Every registrant under the Securities Act of 1933 shall file an annual report, on the appropriate form authorized or prescribed therefor, for the fiscal year in which the registration statement under the Securities Act of 1933 became effective and for each fiscal year thereafter, unless the registrant is exempt from such filing by section 15(d) of the Act or rules thereunder. Annual reports shall be filed within the period specified in the appropriate report form.
[47 FR 17052, Apr. 21, 1982, as amended at 61 FR 49960, Sept. 24, 1996]
240.15d-2 — Special financial report.
(a) If the registration statement under the Securities Act of 1933 did not contain certified financial statements for the registrant's last full fiscal year (or for the life of the registrant if less than a full fiscal year) preceding the fiscal year in which the registration statement became effective, the registrant shall, within 90 days after the effective date of the registration statement, file a special report furnishing certified financial statements for such last full fiscal year or other period, as the case may be, meeting the requirements of the form appropriate for annual reports of the registrant. If the registrant is a foreign private issuer as defined in § 230.405 of this chapter, then the special financial report shall be filed on the appropriate form for annual reports of the registrant and shall be filed by the later of 90 days after the date on which the registration statement became effective, or four months following the end of the registrant's latest full fiscal year.
(1) By the later of 90 days after the date on which the registration statement became effective, or six months following the end of the registrant's full fiscal year, for fiscal years ending before December 15, 2011; and
(2) By the later of 90 days after the date on which the registration statement became effective, or four months following the end of the registrant's latest full fiscal year, for fiscal years ending on or after December 15, 2011.

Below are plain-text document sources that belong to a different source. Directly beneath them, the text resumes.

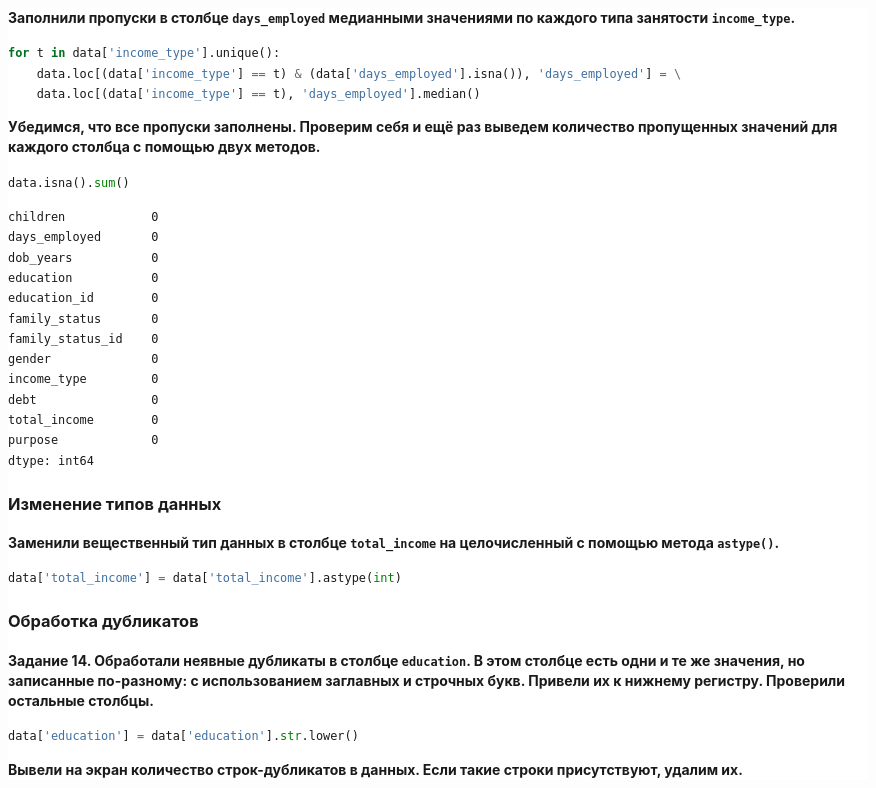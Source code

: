 **Заполнили пропуски в столбце `days_employed` медианными значениями по каждого типа занятости `income_type`.**


```python
for t in data['income_type'].unique():
    data.loc[(data['income_type'] == t) & (data['days_employed'].isna()), 'days_employed'] = \
    data.loc[(data['income_type'] == t), 'days_employed'].median()
```

**Убедимся, что все пропуски заполнены. Проверим себя и ещё раз выведем количество пропущенных значений для каждого столбца с помощью двух методов.**


```python
data.isna().sum()
```




    children            0
    days_employed       0
    dob_years           0
    education           0
    education_id        0
    family_status       0
    family_status_id    0
    gender              0
    income_type         0
    debt                0
    total_income        0
    purpose             0
    dtype: int64



### Изменение типов данных

**Заменили вещественный тип данных в столбце `total_income` на целочисленный с помощью метода `astype()`.**


```python
data['total_income'] = data['total_income'].astype(int)
```

### Обработка дубликатов

**Задание 14. Обработали неявные дубликаты в столбце `education`. В этом столбце есть одни и те же значения, но записанные по-разному: с использованием заглавных и строчных букв. Привели их к нижнему регистру. Проверили остальные столбцы.**


```python
data['education'] = data['education'].str.lower()
```

**Вывели на экран количество строк-дубликатов в данных. Если такие строки присутствуют, удалим их.**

(b) The report shall be filed under cover of the facing sheet of the form appropriate for annual reports of the registrant, shall indicate on the facing sheet that it contains only financial statements for the fiscal year in question, and shall be signed in accordance with the requirements of the annual report form.
[13 FR 9326, Dec. 31, 1948, as amended at 36 FR 1891, Feb. 3, 1971; 58 FR 60306, Nov. 15, 1993; 73 FR 58324, Oct. 6, 2008; 83 FR 50148, Oct. 4, 2018]
240.15d-3 — Reports for depositary shares registered on Form F-6.
Annual and other reports are not required with respect to Depositary Shares registered on Form F-6 (§ 230.36 of this chapter). The exemption in this section does not apply to any deposited securities registered on any other form under the Securities Act of 1933.
[62 FR 39768, July 24, 1997]
240.15d-4 — Reporting by Form 40-F registrants.
A registrant that is eligible to use Forms 40-F and 6-K and files reports in accordance therewith shall be deemed to satisfy the requirements of Regulation 15D (§§ 240.15d-1 through 240.15d-21 of this chapter).
[56 FR 30075, July 1, 1991]
240.15d-5 — Reporting by successor issuers.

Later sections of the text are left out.